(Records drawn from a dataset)

⁂

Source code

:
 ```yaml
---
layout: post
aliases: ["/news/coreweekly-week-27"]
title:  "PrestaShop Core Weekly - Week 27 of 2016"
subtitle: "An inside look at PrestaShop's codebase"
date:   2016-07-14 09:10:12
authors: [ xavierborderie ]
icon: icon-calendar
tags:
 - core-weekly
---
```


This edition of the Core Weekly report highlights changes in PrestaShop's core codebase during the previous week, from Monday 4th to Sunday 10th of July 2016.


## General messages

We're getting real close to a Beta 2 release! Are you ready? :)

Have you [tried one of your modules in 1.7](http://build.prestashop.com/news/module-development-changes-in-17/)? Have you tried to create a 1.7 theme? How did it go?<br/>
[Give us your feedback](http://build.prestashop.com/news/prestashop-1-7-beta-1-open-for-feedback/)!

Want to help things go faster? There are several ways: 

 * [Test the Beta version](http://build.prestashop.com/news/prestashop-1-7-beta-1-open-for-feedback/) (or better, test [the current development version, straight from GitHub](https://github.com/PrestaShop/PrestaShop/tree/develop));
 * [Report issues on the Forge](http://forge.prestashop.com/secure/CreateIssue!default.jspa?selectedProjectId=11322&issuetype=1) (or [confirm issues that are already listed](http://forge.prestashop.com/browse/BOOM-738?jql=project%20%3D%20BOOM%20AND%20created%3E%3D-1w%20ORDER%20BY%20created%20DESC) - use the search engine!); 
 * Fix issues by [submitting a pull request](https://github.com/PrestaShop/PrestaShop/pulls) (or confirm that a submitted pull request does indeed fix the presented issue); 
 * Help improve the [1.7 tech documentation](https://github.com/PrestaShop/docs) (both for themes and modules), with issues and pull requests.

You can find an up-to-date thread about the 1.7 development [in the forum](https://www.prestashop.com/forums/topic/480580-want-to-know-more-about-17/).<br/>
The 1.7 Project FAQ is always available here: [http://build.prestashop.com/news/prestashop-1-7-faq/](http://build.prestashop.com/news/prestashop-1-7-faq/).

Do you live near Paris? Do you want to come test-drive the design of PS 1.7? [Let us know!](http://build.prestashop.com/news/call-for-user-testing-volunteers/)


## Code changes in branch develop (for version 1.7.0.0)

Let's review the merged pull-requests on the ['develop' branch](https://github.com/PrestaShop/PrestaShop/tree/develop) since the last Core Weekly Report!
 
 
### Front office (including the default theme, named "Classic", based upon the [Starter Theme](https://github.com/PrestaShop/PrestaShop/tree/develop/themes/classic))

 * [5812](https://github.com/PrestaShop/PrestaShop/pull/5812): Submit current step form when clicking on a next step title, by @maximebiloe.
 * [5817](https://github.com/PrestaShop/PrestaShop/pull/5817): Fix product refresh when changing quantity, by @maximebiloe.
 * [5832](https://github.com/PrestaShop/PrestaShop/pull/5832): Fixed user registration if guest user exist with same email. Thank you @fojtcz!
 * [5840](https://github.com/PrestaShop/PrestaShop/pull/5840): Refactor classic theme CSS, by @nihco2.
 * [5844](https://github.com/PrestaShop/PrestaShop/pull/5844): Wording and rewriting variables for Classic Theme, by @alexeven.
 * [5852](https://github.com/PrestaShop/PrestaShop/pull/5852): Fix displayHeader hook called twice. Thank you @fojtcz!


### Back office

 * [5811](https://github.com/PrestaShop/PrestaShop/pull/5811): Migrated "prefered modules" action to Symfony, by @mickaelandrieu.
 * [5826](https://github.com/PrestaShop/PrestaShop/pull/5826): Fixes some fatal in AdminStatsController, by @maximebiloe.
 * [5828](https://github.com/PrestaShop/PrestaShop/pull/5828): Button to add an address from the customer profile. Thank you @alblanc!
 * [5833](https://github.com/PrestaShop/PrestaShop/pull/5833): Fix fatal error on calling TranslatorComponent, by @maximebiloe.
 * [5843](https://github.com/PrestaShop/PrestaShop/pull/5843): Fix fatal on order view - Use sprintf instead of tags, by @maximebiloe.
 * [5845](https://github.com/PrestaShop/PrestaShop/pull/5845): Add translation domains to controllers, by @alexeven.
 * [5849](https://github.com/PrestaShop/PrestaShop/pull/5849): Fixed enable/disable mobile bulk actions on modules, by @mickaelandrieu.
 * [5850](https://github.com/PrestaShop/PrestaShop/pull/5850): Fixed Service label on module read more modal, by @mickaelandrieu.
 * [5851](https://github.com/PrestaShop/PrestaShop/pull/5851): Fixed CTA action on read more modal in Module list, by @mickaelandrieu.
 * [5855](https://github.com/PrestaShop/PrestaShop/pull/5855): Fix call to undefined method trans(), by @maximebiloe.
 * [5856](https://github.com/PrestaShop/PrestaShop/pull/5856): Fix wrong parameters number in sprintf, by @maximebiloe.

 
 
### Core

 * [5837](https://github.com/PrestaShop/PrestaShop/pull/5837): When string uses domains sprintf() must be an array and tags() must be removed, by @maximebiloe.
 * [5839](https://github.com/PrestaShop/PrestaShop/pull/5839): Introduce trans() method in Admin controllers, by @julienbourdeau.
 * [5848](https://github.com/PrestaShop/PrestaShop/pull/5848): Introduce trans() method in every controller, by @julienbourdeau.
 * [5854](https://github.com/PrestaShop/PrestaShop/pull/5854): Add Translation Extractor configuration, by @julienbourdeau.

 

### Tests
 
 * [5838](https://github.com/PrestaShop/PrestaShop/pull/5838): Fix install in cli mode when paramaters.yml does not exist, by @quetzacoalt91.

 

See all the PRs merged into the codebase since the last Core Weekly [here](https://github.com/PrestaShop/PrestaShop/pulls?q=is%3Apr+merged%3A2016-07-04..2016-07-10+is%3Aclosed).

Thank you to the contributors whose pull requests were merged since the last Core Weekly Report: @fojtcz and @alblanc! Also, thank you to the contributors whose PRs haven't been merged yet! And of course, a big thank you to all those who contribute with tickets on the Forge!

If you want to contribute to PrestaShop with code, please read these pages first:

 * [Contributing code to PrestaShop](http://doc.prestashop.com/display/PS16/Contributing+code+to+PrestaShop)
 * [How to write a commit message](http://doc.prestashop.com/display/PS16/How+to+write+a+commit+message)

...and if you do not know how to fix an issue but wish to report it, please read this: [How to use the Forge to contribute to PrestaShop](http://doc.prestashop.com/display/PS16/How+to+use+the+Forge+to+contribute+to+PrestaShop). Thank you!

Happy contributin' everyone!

⁂

YOUR INSTRUCTIONS: Nothing in the records above may be left out when you repeat them exactly.

EXERCISE OUTPUT:
Source code

:
 ```yaml
---
layout: post
aliases: ["/news/coreweekly-week-27"]
title:  "PrestaShop Core Weekly - Week 27 of 2016"
subtitle: "An inside look at PrestaShop's codebase"
date:   2016-07-14 09:10:12
authors: [ xavierborderie ]
icon: icon-calendar
tags:
 - core-weekly
---
```


This edition of the Core Weekly report highlights changes in PrestaShop's core codebase during the previous week, from Monday 4th to Sunday 10th of July 2016.


## General messages

We're getting real close to a Beta 2 release! Are you ready? :)

Have you [tried one of your modules in 1.7](http://build.prestashop.com/news/module-development-changes-in-17/)? Have you tried to create a 1.7 theme? How did it go?<br/>
[Give us your feedback](http://build.prestashop.com/news/prestashop-1-7-beta-1-open-for-feedback/)!

Want to help things go faster? There are several ways: 

 * [Test the Beta version](http://build.prestashop.com/news/prestashop-1-7-beta-1-open-for-feedback/) (or better, test [the current development version, straight from GitHub](https://github.com/PrestaShop/PrestaShop/tree/develop));
 * [Report issues on the Forge](http://forge.prestashop.com/secure/CreateIssue!default.jspa?selectedProjectId=11322&issuetype=1) (or [confirm issues that are already listed](http://forge.prestashop.com/browse/BOOM-738?jql=project%20%3D%20BOOM%20AND%20created%3E%3D-1w%20ORDER%20BY%20created%20DESC) - use the search engine!); 
 * Fix issues by [submitting a pull request](https://github.com/PrestaShop/PrestaShop/pulls) (or confirm that a submitted pull request does indeed fix the presented issue); 
 * Help improve the [1.7 tech documentation](https://github.com/PrestaShop/docs) (both for themes and modules), with issues and pull requests.

You can find an up-to-date thread about the 1.7 development [in the forum](https://www.prestashop.com/forums/topic/480580-want-to-know-more-about-17/).<br/>
The 1.7 Project FAQ is always available here: [http://build.prestashop.com/news/prestashop-1-7-faq/](http://build.prestashop.com/news/prestashop-1-7-faq/).

Do you live near Paris? Do you want to come test-drive the design of PS 1.7? [Let us know!](http://build.prestashop.com/news/call-for-user-testing-volunteers/)


## Code changes in branch develop (for version 1.7.0.0)

Let's review the merged pull-requests on the ['develop' branch](https://github.com/PrestaShop/PrestaShop/tree/develop) since the last Core Weekly Report!
 
 
### Front office (including the default theme, named "Classic", based upon the [Starter Theme](https://github.com/PrestaShop/PrestaShop/tree/develop/themes/classic))

 * [5812](https://github.com/PrestaShop/PrestaShop/pull/5812): Submit current step form when clicking on a next step title, by @maximebiloe.
 * [5817](https://github.com/PrestaShop/PrestaShop/pull/5817): Fix product refresh when changing quantity, by @maximebiloe.
 * [5832](https://github.com/PrestaShop/PrestaShop/pull/5832): Fixed user registration if guest user exist with same email. Thank you @fojtcz!
 * [5840](https://github.com/PrestaShop/PrestaShop/pull/5840): Refactor classic theme CSS, by @nihco2.
 * [5844](https://github.com/PrestaShop/PrestaShop/pull/5844): Wording and rewriting variables for Classic Theme, by @alexeven.
 * [5852](https://github.com/PrestaShop/PrestaShop/pull/5852): Fix displayHeader hook called twice. Thank you @fojtcz!


### Back office

 * [5811](https://github.com/PrestaShop/PrestaShop/pull/5811): Migrated "prefered modules" action to Symfony, by @mickaelandrieu.
 * [5826](https://github.com/PrestaShop/PrestaShop/pull/5826): Fixes some fatal in AdminStatsController, by @maximebiloe.
 * [5828](https://github.com/PrestaShop/PrestaShop/pull/5828): Button to add an address from the customer profile. Thank you @alblanc!
 * [5833](https://github.com/PrestaShop/PrestaShop/pull/5833): Fix fatal error on calling TranslatorComponent, by @maximebiloe.
 * [5843](https://github.com/PrestaShop/PrestaShop/pull/5843): Fix fatal on order view - Use sprintf instead of tags, by @maximebiloe.
 * [5845](https://github.com/PrestaShop/PrestaShop/pull/5845): Add translation domains to controllers, by @alexeven.
 * [5849](https://github.com/PrestaShop/PrestaShop/pull/5849): Fixed enable/disable mobile bulk actions on modules, by @mickaelandrieu.
 * [5850](https://github.com/PrestaShop/PrestaShop/pull/5850): Fixed Service label on module read more modal, by @mickaelandrieu.
 * [5851](https://github.com/PrestaShop/PrestaShop/pull/5851): Fixed CTA action on read more modal in Module list, by @mickaelandrieu.
 * [5855](https://github.com/PrestaShop/PrestaShop/pull/5855): Fix call to undefined method trans(), by @maximebiloe.
 * [5856](https://github.com/PrestaShop/PrestaShop/pull/5856): Fix wrong parameters number in sprintf, by @maximebiloe.

 
 
### Core

 * [5837](https://github.com/PrestaShop/PrestaShop/pull/5837): When string uses domains sprintf() must be an array and tags() must be removed, by @maximebiloe.
 * [5839](https://github.com/PrestaShop/PrestaShop/pull/5839): Introduce trans() method in Admin controllers, by @julienbourdeau.
 * [5848](https://github.com/PrestaShop/PrestaShop/pull/5848): Introduce trans() method in every controller, by @julienbourdeau.
 * [5854](https://github.com/PrestaShop/PrestaShop/pull/5854): Add Translation Extractor configuration, by @julienbourdeau.

 

### Tests
 
 * [5838](https://github.com/PrestaShop/PrestaShop/pull/5838): Fix install in cli mode when paramaters.yml does not exist, by @quetzacoalt91.

 

See all the PRs merged into the codebase since the last Core Weekly [here](https://github.com/PrestaShop/PrestaShop/pulls?q=is%3Apr+merged%3A2016-07-04..2016-07-10+is%3Aclosed).

Thank you to the contributors whose pull requests were merged since the last Core Weekly Report: @fojtcz and @alblanc! Also, thank you to the contributors whose PRs haven't been merged yet! And of course, a big thank you to all those who contribute with tickets on the Forge!

If you want to contribute to PrestaShop with code, please read these pages first:

 * [Contributing code to PrestaShop](http://doc.prestashop.com/display/PS16/Contributing+code+to+PrestaShop)
 * [How to write a commit message](http://doc.prestashop.com/display/PS16/How+to+write+a+commit+message)

...and if you do not know how to fix an issue but wish to report it, please read this: [How to use the Forge to contribute to PrestaShop](http://doc.prestashop.com/display/PS16/How+to+use+the+Forge+to+contribute+to+PrestaShop). Thank you!

Happy contributin' everyone!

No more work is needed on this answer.